Quite a challenge for pre-intermediates, but Carmen got us going by drawing a map of her country, Spain, on the board and presenting a few facts about its regions and recent history. Soon we were comparing our own experiences in Spain. And the next day, we became so involved talking about Holland, Germany, and Britain that we didn’t even get to the United States until Friday. By then we were better able to form and understand sentences about politics, economics, and, uh, life (although it was no picnic explaining the American phenomenon of suburbios in Spanish).
In an immersion program, learning occurs outside of class, too. Some students ate meals with their Spanish-speaking host families, while others explored the city or watched Spanish movies on DVDs in CLIC’s library. Many took advantage of the school’s discounted tickets to concerts and its evening and weekend sightseeing tours, which were led by teachers blessed with a knack for addressing both fluent and not-so-fluent Spanish speakers.
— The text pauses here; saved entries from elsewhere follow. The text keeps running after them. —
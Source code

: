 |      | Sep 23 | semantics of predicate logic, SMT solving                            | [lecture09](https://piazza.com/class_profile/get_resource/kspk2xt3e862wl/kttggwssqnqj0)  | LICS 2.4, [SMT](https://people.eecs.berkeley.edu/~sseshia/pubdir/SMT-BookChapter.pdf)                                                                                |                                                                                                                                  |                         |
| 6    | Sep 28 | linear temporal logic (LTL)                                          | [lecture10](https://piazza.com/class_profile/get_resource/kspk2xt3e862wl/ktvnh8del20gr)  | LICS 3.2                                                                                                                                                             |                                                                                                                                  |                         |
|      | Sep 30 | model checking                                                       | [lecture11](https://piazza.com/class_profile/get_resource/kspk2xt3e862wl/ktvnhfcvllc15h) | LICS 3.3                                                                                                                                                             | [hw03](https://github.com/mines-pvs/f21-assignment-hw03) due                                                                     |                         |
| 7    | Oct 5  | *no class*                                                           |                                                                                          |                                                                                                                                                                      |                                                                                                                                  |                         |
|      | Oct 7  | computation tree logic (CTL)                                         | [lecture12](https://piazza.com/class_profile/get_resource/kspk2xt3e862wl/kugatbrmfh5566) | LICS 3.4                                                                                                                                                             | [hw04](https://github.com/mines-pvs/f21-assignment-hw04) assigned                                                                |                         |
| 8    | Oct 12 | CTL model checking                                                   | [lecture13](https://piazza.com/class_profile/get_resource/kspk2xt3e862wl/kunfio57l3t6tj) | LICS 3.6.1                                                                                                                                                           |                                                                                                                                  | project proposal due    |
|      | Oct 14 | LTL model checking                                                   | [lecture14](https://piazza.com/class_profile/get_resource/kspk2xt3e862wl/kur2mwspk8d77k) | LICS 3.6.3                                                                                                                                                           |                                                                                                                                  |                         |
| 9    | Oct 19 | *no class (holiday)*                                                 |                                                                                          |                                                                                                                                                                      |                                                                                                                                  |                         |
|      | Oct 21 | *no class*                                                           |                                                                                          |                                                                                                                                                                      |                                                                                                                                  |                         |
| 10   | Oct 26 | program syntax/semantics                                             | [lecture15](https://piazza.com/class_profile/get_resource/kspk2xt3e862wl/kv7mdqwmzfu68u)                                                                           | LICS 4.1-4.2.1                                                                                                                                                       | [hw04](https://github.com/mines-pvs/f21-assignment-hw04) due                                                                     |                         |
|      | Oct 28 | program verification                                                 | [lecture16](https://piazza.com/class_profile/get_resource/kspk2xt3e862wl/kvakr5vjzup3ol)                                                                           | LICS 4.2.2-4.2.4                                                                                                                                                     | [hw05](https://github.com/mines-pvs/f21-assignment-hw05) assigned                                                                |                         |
CLIC also matches individuals up with locals who have similar interests, and they meet regularly for coffee and conversation. The brevity of my stay prevented me from taking part in that program, but I did spend a lot of time chatting up bartenders, discussing music in CD stores, and deciphering Spanish-language labels on museum exhibitions.
Of course, I cheated, too, and so did other people. Some of the young people spoke German to each other; no doubt they found their own language to be more efficacious for the business of flirting. And on Thursday, when I asked my classmates some questions for this article, we quickly lapsed into English.
But even with my bouts of cheating, I learned an awful lot during my all-too-brief week of language immersion — and I enjoyed myself, too. The proof came the following week, when my wife joined me for a driving tour of central Spain. Our car broke down in Segovia, and I ended up having to describe the situation to three mechanics before I found someone who could fix the problem so we could get out of Segovia.
If the immersion program hadn’t been so effective, my wife and I would still be there.
Oh yes. It’s buenos dias. With an “o.”
FOR MORE INFORMATION: Spanish Abroad’s immersion programs run virtually every week of the year. Prices vary depending on location, course of instruction, and accommodations. Contact Spanish Abroad: Tel: 888-722-7623; Website:www.spanishabroad.com.
TRAVEL YIPS:LANGUAGE STUDY IN SPAIN
• Except for beginners, Spanish Abroad students in Seville can generally start classes or private lessons any Monday.
• Three to five weeks is the typical length of a study program, although a one-week stint such as the one described in this article can be arranged.
• The right lodging choice — staying in an apartment, a group residence or with a family — is critical, and depends on personal preferences. Note that in Latin America, staying with a family is often the only option.
• Climate matters, too. For example, Seville is fine in fall and spring, but in summer, Salamanca would be a better choice.